**Problem:** Repeat the records below in their entirety, exactly.

**Data shown:**
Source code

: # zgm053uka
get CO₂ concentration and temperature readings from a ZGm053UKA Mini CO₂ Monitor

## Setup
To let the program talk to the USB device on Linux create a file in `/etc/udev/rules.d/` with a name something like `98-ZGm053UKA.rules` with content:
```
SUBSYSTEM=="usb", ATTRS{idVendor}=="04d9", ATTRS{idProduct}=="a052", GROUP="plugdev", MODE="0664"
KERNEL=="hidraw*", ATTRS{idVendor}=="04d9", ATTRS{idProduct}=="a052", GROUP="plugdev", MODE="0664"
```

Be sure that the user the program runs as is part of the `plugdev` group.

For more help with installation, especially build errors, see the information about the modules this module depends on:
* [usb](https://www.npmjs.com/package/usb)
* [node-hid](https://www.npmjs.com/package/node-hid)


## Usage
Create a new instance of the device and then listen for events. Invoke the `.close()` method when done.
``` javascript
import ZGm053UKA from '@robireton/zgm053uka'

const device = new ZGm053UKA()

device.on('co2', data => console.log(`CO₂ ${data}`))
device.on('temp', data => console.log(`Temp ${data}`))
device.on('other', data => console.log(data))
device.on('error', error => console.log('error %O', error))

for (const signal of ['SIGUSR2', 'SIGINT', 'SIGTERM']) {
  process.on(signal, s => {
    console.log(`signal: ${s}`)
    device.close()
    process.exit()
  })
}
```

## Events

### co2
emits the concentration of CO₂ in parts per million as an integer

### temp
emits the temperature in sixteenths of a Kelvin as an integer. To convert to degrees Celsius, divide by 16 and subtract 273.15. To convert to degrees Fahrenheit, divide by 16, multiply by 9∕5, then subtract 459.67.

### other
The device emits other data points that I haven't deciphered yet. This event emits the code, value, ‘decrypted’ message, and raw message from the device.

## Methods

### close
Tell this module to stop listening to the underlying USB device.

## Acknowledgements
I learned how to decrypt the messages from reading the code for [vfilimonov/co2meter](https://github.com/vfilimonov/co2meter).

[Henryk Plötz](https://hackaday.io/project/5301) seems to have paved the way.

**Worked solution:**
Source code

: # zgm053uka
get CO₂ concentration and temperature readings from a ZGm053UKA Mini CO₂ Monitor

## Setup
To let the program talk to the USB device on Linux create a file in `/etc/udev/rules.d/` with a name something like `98-ZGm053UKA.rules` with content:
```
SUBSYSTEM=="usb", ATTRS{idVendor}=="04d9", ATTRS{idProduct}=="a052", GROUP="plugdev", MODE="0664"
KERNEL=="hidraw*", ATTRS{idVendor}=="04d9", ATTRS{idProduct}=="a052", GROUP="plugdev", MODE="0664"
```

Be sure that the user the program runs as is part of the `plugdev` group.

For more help with installation, especially build errors, see the information about the modules this module depends on:
* [usb](https://www.npmjs.com/package/usb)
* [node-hid](https://www.npmjs.com/package/node-hid)


## Usage
Create a new instance of the device and then listen for events. Invoke the `.close()` method when done.
``` javascript
import ZGm053UKA from '@robireton/zgm053uka'

const device = new ZGm053UKA()

device.on('co2', data => console.log(`CO₂ ${data}`))
device.on('temp', data => console.log(`Temp ${data}`))
device.on('other', data => console.log(data))
device.on('error', error => console.log('error %O', error))

for (const signal of ['SIGUSR2', 'SIGINT', 'SIGTERM']) {
  process.on(signal, s => {
    console.log(`signal: ${s}`)
    device.close()
    process.exit()
  })
}
```

## Events

### co2
emits the concentration of CO₂ in parts per million as an integer

### temp
emits the temperature in sixteenths of a Kelvin as an integer. To convert to degrees Celsius, divide by 16 and subtract 273.15. To convert to degrees Fahrenheit, divide by 16, multiply by 9∕5, then subtract 459.67.

### other
The device emits other data points that I haven't deciphered yet. This event emits the code, value, ‘decrypted’ message, and raw message from the device.

## Methods

### close
Tell this module to stop listening to the underlying USB device.

## Acknowledgements
I learned how to decrypt the messages from reading the code for [vfilimonov/co2meter](https://github.com/vfilimonov/co2meter).

[Henryk Plötz](https://hackaday.io/project/5301) seems to have paved the way.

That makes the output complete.